# Exercise prompt:
Print the entries below again exactly as they stand, but skip any picture.

"""

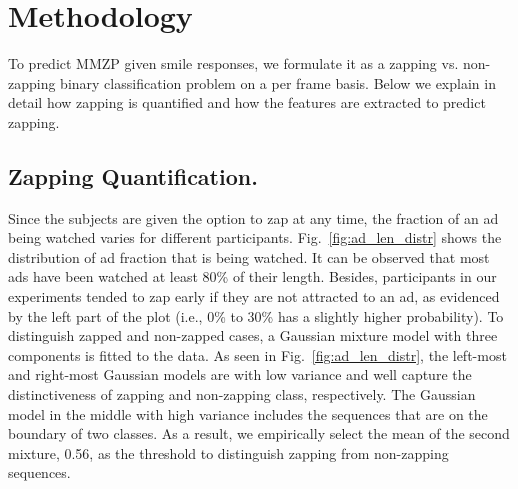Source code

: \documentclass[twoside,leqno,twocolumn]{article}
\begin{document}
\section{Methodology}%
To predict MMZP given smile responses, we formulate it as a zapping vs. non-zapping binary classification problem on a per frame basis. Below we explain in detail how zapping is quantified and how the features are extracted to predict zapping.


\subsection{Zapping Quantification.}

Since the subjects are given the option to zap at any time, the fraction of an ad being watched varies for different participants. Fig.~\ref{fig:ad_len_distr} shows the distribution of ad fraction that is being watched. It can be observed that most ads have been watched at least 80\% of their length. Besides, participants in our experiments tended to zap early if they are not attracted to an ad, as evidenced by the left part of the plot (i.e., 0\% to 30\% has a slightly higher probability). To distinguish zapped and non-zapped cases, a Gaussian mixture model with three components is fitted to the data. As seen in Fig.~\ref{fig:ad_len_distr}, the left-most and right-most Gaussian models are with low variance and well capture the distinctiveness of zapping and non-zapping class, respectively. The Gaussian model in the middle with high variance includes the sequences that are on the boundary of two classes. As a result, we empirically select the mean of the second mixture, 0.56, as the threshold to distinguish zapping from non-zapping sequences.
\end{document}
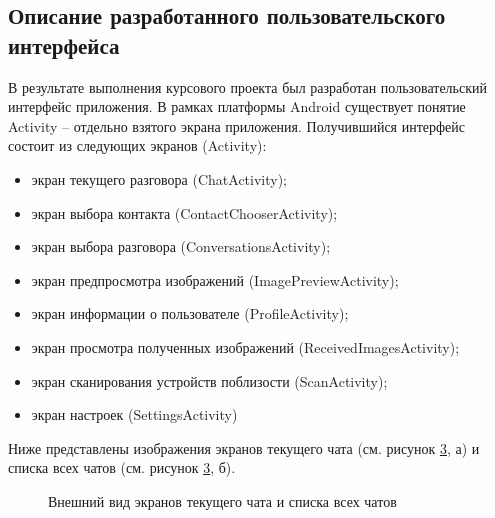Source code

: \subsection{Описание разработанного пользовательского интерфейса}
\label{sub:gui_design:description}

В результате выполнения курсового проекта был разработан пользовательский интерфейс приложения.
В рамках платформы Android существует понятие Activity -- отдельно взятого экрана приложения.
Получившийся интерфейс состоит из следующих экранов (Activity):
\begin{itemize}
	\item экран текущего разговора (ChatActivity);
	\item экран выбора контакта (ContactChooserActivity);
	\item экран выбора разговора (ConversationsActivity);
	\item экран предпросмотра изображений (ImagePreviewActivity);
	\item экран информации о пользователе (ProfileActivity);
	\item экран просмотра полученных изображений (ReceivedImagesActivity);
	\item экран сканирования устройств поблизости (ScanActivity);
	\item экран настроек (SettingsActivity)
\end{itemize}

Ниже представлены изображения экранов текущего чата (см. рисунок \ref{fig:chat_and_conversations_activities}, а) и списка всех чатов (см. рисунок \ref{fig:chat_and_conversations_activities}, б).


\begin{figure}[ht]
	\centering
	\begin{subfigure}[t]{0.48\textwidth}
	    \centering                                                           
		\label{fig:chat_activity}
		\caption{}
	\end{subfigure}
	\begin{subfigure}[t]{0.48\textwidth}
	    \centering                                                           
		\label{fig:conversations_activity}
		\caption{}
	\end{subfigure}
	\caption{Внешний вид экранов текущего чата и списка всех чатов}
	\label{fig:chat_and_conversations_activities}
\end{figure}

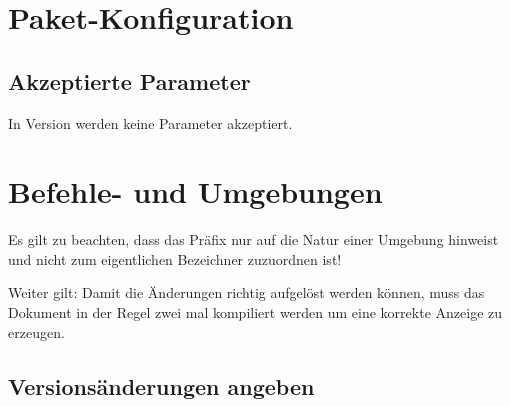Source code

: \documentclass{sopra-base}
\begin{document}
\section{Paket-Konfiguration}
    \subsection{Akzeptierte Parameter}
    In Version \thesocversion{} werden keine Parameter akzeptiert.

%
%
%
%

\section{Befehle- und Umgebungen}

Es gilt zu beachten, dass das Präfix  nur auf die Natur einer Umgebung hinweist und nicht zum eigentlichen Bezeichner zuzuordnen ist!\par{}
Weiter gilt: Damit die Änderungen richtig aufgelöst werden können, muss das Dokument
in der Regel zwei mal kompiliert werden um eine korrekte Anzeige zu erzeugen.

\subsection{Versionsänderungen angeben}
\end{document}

"""

# Task response:
Source code

: \documentclass[twoside,leqno,twocolumn]{article}
\begin{document}
\section{Methodology}%
To predict MMZP given smile responses, we formulate it as a zapping vs. non-zapping binary classification problem on a per frame basis. Below we explain in detail how zapping is quantified and how the features are extracted to predict zapping.


\subsection{Zapping Quantification.}

Since the subjects are given the option to zap at any time, the fraction of an ad being watched varies for different participants. Fig.~\ref{fig:ad_len_distr} shows the distribution of ad fraction that is being watched. It can be observed that most ads have been watched at least 80\% of their length. Besides, participants in our experiments tended to zap early if they are not attracted to an ad, as evidenced by the left part of the plot (i.e., 0\% to 30\% has a slightly higher probability). To distinguish zapped and non-zapped cases, a Gaussian mixture model with three components is fitted to the data. As seen in Fig.~\ref{fig:ad_len_distr}, the left-most and right-most Gaussian models are with low variance and well capture the distinctiveness of zapping and non-zapping class, respectively. The Gaussian model in the middle with high variance includes the sequences that are on the boundary of two classes. As a result, we empirically select the mean of the second mixture, 0.56, as the threshold to distinguish zapping from non-zapping sequences.
\end{document}
Source code

: \subsection{Описание разработанного пользовательского интерфейса}
\label{sub:gui_design:description}

В результате выполнения курсового проекта был разработан пользовательский интерфейс приложения.
В рамках платформы Android существует понятие Activity -- отдельно взятого экрана приложения.
Получившийся интерфейс состоит из следующих экранов (Activity):
\begin{itemize}
	\item экран текущего разговора (ChatActivity);
	\item экран выбора контакта (ContactChooserActivity);
	\item экран выбора разговора (ConversationsActivity);
	\item экран предпросмотра изображений (ImagePreviewActivity);
	\item экран информации о пользователе (ProfileActivity);
	\item экран просмотра полученных изображений (ReceivedImagesActivity);
	\item экран сканирования устройств поблизости (ScanActivity);
	\item экран настроек (SettingsActivity)
\end{itemize}

Ниже представлены изображения экранов текущего чата (см. рисунок \ref{fig:chat_and_conversations_activities}, а) и списка всех чатов (см. рисунок \ref{fig:chat_and_conversations_activities}, б).


\begin{figure}[ht]
	\centering
	\begin{subfigure}[t]{0.48\textwidth}
	    \centering                                                           
		\label{fig:chat_activity}
		\caption{}
	\end{subfigure}
	\begin{subfigure}[t]{0.48\textwidth}
	    \centering                                                           
		\label{fig:conversations_activity}
		\caption{}
	\end{subfigure}
	\caption{Внешний вид экранов текущего чата и списка всех чатов}
	\label{fig:chat_and_conversations_activities}
\end{figure}

Source code

: \documentclass{sopra-base}
\begin{document}
\section{Paket-Konfiguration}
    \subsection{Akzeptierte Parameter}
    In Version \thesocversion{} werden keine Parameter akzeptiert.

%
%
%
%

\section{Befehle- und Umgebungen}

Es gilt zu beachten, dass das Präfix  nur auf die Natur einer Umgebung hinweist und nicht zum eigentlichen Bezeichner zuzuordnen ist!\par{}
Weiter gilt: Damit die Änderungen richtig aufgelöst werden können, muss das Dokument
in der Regel zwei mal kompiliert werden um eine korrekte Anzeige zu erzeugen.

\subsection{Versionsänderungen angeben}
\end{document}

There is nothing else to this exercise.